Background: Periodontal disease and hepatitis C virus (HCV) represent chronic infectious states that are common in elderly adults. Both conditions have independently been associated with an increased risk for dementia. Chronic infections are thought to lead to neurodegenerative changes in the central nervous system possibly by promoting a proinflammatory state. This is consistent with growing literature on the etiological role of infections in dementia. Few studies have previously evaluated the association of periodontal disease with dementia in HCV patients. Objective: To examine whether periodontal disease increases the risk of developing Alzheimer's disease and related dementias (ADRD) among HCV patients in Medicare claims data. Methods: We used Medicare claims data for HCV patients to assess the incidence rate of ADRD with and without exposure to periodontal disease between 2014 and 2017. Cox multivariate regression was used to estimate the association between periodontal disease and development of ADRD, controlling for age, gender, race, ZIP-level income and education, and medical comorbidities.
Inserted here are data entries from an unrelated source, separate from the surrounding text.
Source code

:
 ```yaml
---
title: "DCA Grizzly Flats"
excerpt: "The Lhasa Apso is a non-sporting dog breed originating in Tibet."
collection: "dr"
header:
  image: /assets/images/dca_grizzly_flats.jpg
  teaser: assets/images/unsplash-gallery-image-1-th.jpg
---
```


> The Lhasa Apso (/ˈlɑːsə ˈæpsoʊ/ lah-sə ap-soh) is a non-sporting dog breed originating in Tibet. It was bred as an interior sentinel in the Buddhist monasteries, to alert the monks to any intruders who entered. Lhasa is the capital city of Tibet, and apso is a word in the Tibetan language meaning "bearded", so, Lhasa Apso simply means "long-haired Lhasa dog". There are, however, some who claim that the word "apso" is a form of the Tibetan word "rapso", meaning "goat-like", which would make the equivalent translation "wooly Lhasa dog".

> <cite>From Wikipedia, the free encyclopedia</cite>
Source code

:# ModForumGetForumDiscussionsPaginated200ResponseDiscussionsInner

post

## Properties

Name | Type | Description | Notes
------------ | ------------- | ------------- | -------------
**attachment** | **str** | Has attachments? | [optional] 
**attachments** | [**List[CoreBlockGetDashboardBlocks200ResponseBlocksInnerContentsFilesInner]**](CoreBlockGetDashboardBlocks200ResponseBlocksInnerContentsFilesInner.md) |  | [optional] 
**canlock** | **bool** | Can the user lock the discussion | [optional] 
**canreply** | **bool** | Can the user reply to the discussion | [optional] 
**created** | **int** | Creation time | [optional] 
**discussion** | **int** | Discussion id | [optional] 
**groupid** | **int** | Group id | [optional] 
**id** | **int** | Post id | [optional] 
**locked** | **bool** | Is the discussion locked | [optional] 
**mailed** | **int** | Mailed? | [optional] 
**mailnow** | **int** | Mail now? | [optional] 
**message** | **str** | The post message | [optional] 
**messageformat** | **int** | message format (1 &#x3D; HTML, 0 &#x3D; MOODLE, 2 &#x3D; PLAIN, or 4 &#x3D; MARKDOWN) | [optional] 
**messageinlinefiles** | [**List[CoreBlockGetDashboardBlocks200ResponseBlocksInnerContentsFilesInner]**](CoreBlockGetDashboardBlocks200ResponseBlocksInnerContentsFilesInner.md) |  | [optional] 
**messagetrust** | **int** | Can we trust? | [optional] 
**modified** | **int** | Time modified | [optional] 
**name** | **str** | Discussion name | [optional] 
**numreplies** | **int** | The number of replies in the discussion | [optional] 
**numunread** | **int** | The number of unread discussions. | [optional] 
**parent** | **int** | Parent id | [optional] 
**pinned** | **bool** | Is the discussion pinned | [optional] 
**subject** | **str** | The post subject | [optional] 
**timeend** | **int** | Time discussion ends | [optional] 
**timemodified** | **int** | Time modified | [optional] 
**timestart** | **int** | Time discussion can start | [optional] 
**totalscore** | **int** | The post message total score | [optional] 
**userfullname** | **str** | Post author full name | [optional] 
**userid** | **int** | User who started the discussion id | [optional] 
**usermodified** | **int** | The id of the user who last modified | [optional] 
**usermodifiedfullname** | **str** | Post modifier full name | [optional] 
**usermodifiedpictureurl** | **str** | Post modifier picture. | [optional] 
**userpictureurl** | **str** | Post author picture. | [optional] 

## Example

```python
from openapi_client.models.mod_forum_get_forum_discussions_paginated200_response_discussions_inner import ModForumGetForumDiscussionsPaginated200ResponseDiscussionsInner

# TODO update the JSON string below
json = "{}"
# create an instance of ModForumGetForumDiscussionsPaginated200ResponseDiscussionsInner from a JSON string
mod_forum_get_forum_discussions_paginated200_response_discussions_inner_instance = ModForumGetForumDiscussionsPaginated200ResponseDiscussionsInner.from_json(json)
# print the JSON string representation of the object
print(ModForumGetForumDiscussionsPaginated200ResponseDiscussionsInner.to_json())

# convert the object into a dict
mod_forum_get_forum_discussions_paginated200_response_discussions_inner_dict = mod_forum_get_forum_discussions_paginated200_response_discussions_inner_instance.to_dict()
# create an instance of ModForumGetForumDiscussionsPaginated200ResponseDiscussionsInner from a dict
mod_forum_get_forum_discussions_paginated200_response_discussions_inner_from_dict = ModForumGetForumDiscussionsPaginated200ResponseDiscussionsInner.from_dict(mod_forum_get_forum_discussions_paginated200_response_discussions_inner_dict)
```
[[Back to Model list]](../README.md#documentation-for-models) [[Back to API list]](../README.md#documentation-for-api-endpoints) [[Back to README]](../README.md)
Results: Of 439,760 HCV patients, the incidence rate of ADRD was higher in patients with periodontal diseases compared to those without (10.84% versus 9.26%, p < 0.001), and those with periodontal disease developed ADRD earlier compared to those without periodontal disease (13.99 versus 21.60 months, p < 0.001). The hazard of developing ADRD was 1.35 times higher in those with periodontal disease (95% CI, 1.30 to 1.40, p < 0.001) after adjusting for all covariates, including age. Conclusion: Periodontal disease increased the risk of developing ADRD among HCV patients in a national Medicare claims dataset.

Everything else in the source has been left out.